Direct interaction between PPARγ and luteolin. (A–B) The docking mode of luteolin with PPARγ protein. (C) Luteolin interacts with the ligand-binding domain of PPARγ and forms three hydrogen bonds at the residues Leu340, Leu228 and Arg288, displayed by dashed yellow line. (D) The 2D graph showing interactions of luteolin with the residues of PPARγ. The binding features were displayed in different colors, in which the negative charged, positive charged, polar and hydrophobic residues are portrayed as red, deep blue, light blue and green, respectively. (E) The binding affinity of luteolin to PPARγ. Left part displays the dissociation curve of luteolin and PPARγ; right part stands for the relationship curve, the concentrations of luteolin adopted for the test were 3.125, 6.25, 12.5, 25, and 50 μM. (For interpretation of the color in this figure, the reader is referred to the Web version of this article.)

Fig. 9

Effects of luteolin on AβO-induced oxidative stress, mitochondrial dysfunction and neuronal apoptosis by activating PPARγ. (A–B) Primary hippocampal neurons were isolated respectively from WT or Tg mice. Neurons from Tg mice were also cultured with 5 μM luteolin and GW9662 for 24 h. Representative results of Western blot analysis showed the levels of APP, BACE1, Aβ_1–42 and IDE. Quantification results were normalized against the levels of GAPDH. #: WT group or Tg + Lut group vs. Tg group; *: Tg + Lut + GW9662 group vs. Tg + Lut group. n=6 wells per group; ^##P < 0.01 and **P < 0.01, respectively. (C, E, G) Primary hippocampal neurons isolated from WT mice were co-treated with Aβ oligomer (AβO), luteolin and GW9662 for 24 h. Representative results of Western blot analysis showed the levels of PGC-1α, NRF1, NRF2, TFAM, Drp1, Fis1, Mfn2 and UCP2 in AβO-induced primary neurons. (D, F, H) Quantification results were normalized against the levels of GAPDH or VDAC1. (I) Representative levels of ROS in AβO-induced primary neurons were measured by DCFH-DA fluorescence probe. (J–K) Representative results of Western blot analysis showed the levels of Bax, bcl-2, CytC, cleaved-caspase 9 and cleaved-caspase 3. Quantification results were normalized against the levels of GAPDH. #: untreated or AβO + Lut group vs.
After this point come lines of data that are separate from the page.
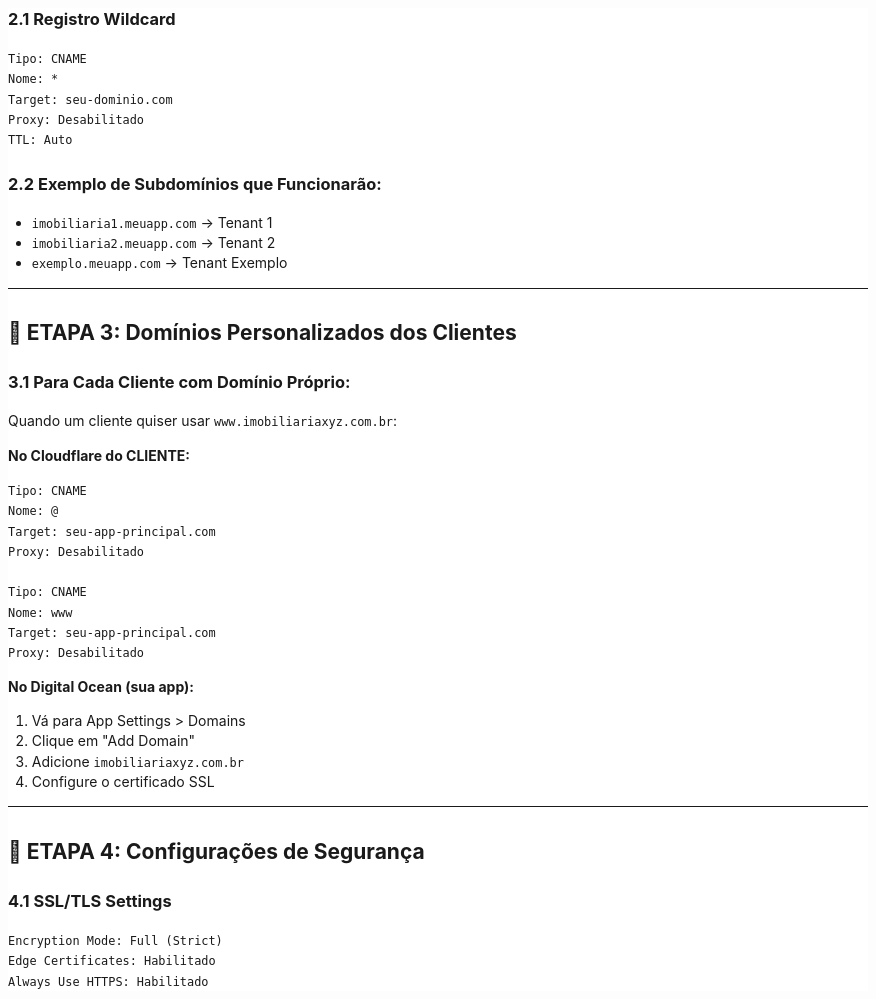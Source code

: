### **2.1 Registro Wildcard**
```
Tipo: CNAME
Nome: *
Target: seu-dominio.com
Proxy: Desabilitado
TTL: Auto
```

### **2.2 Exemplo de Subdomínios que Funcionarão:**
- `imobiliaria1.meuapp.com` → Tenant 1
- `imobiliaria2.meuapp.com` → Tenant 2
- `exemplo.meuapp.com` → Tenant Exemplo

---

## 🏢 **ETAPA 3: Domínios Personalizados dos Clientes**

### **3.1 Para Cada Cliente com Domínio Próprio:**

Quando um cliente quiser usar `www.imobiliariaxyz.com.br`:

**No Cloudflare do CLIENTE:**
```
Tipo: CNAME
Nome: @
Target: seu-app-principal.com
Proxy: Desabilitado

Tipo: CNAME
Nome: www  
Target: seu-app-principal.com
Proxy: Desabilitado
```

**No Digital Ocean (sua app):**
1. Vá para App Settings > Domains
2. Clique em "Add Domain"
3. Adicione `imobiliariaxyz.com.br`
4. Configure o certificado SSL

---

## 🔐 **ETAPA 4: Configurações de Segurança**

### **4.1 SSL/TLS Settings**
```
Encryption Mode: Full (Strict)
Edge Certificates: Habilitado
Always Use HTTPS: Habilitado
```
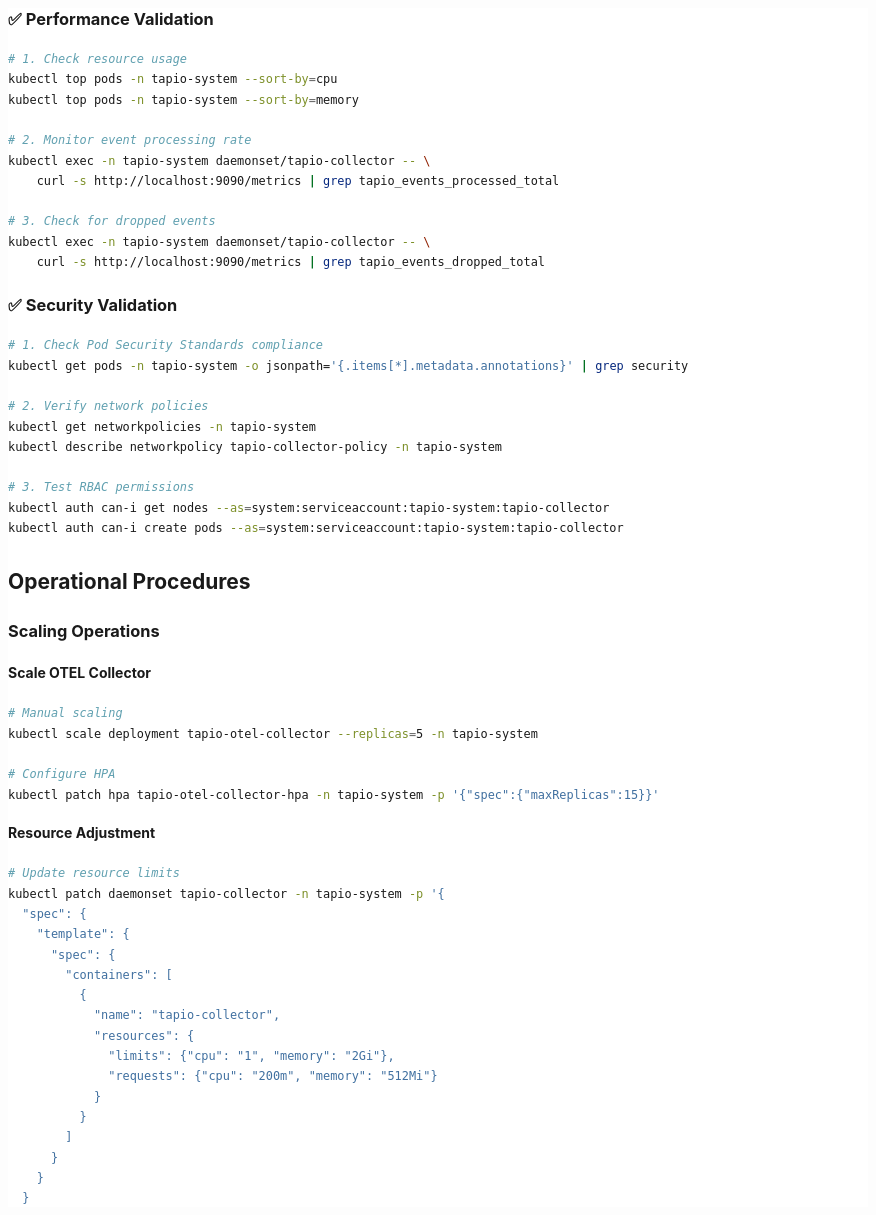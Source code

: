 ### ✅ Performance Validation

```bash
# 1. Check resource usage
kubectl top pods -n tapio-system --sort-by=cpu
kubectl top pods -n tapio-system --sort-by=memory

# 2. Monitor event processing rate
kubectl exec -n tapio-system daemonset/tapio-collector -- \
    curl -s http://localhost:9090/metrics | grep tapio_events_processed_total

# 3. Check for dropped events
kubectl exec -n tapio-system daemonset/tapio-collector -- \
    curl -s http://localhost:9090/metrics | grep tapio_events_dropped_total
```

### ✅ Security Validation

```bash
# 1. Check Pod Security Standards compliance
kubectl get pods -n tapio-system -o jsonpath='{.items[*].metadata.annotations}' | grep security

# 2. Verify network policies
kubectl get networkpolicies -n tapio-system
kubectl describe networkpolicy tapio-collector-policy -n tapio-system

# 3. Test RBAC permissions
kubectl auth can-i get nodes --as=system:serviceaccount:tapio-system:tapio-collector
kubectl auth can-i create pods --as=system:serviceaccount:tapio-system:tapio-collector
```

## Operational Procedures

### Scaling Operations

#### Scale OTEL Collector

```bash
# Manual scaling
kubectl scale deployment tapio-otel-collector --replicas=5 -n tapio-system

# Configure HPA
kubectl patch hpa tapio-otel-collector-hpa -n tapio-system -p '{"spec":{"maxReplicas":15}}'
```

#### Resource Adjustment

```bash
# Update resource limits
kubectl patch daemonset tapio-collector -n tapio-system -p '{
  "spec": {
    "template": {
      "spec": {
        "containers": [
          {
            "name": "tapio-collector",
            "resources": {
              "limits": {"cpu": "1", "memory": "2Gi"},
              "requests": {"cpu": "200m", "memory": "512Mi"}
            }
          }
        ]
      }
    }
  }
```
AβO group; *: AβO + Lut + GW9662 group vs. AβO + Lut group. n=6 wells per group; ^#P < 0.05, ^##P < 0.01, *P < 0.05 and **P < 0.01, respectively.

Fig. 10

Effects of luteolin on AβO-induced oxidative stress, mitochondrial dysfunction and neuronal apoptosis in PPARγ knockdown neuron. (A–B) Primary hippocampal neurons were isolated respectively from WT or Tg mice. Neurons from Tg mice were cultured with Lut or Lut + scrambled siRNA or Lut + PPARγ siRNA. Representative results of Western blot analysis showed the levels of APP, BACE1, Aβ_1–42 and IDE. Quantification results were normalized against the levels of GAPDH. #: WT group or Tg + Lut group or Tg + Lut + scrambled siRNA group vs. Tg group; *: Tg + Lut group vs. Tg + Lut + PPARγ siRNA group. n=6 wells per group; ^##P < 0.01 and **P < 0.01, respectively. (C, E, G) Primary hippocampal neurons isolated from WT mice were co-treated with Aβ oligomer (AβO) and Lut or Lut + scrambled siRNA or Lut + PPARγ siRNA. Representative results of Western blot analysis showed the levels of PGC-1α, NRF1, NRF2, TFAM, Drp1, Fis1, Mfn2 and UCP2 in AβO-induced primary neurons. (D, F, H) Quantification results were normalized against the levels of GAPDH or VDAC1. (I) Representative levels of ROS in AβO-induced primary neurons were measured by DCFH-DA fluorescence probe. (J–K) Representative results of Western blot analysis showed the levels of Bax, bcl-2, CytC, cleaved-caspase 9 and cleaved-caspase 3. Quantification results were normalized against the levels of GAPDH. #: untreated or AβO + Lut group or AβO + Lut + scrambled siRNA group vs. AβO group; *: AβO + Lut group vs. AβO + Lut + PPARγ siRNA group. n=6 wells per group; ^#P < 0.05, ^##P < 0.01, ^###P < 0.001, *P < 0.05 and **P < 0.01, respectively.

Fig. 11

Proposed mechanism for the protective effect of luteolin on Aβ-induced neuronal apoptosis in AD. Luteolin improved cognitive impairments via inhibiting Aβ production, promoting Aβ degradation, and suppressing mitochondrial dysfunction-induced neuronal apoptosis through a PPARγ-dependent pathway.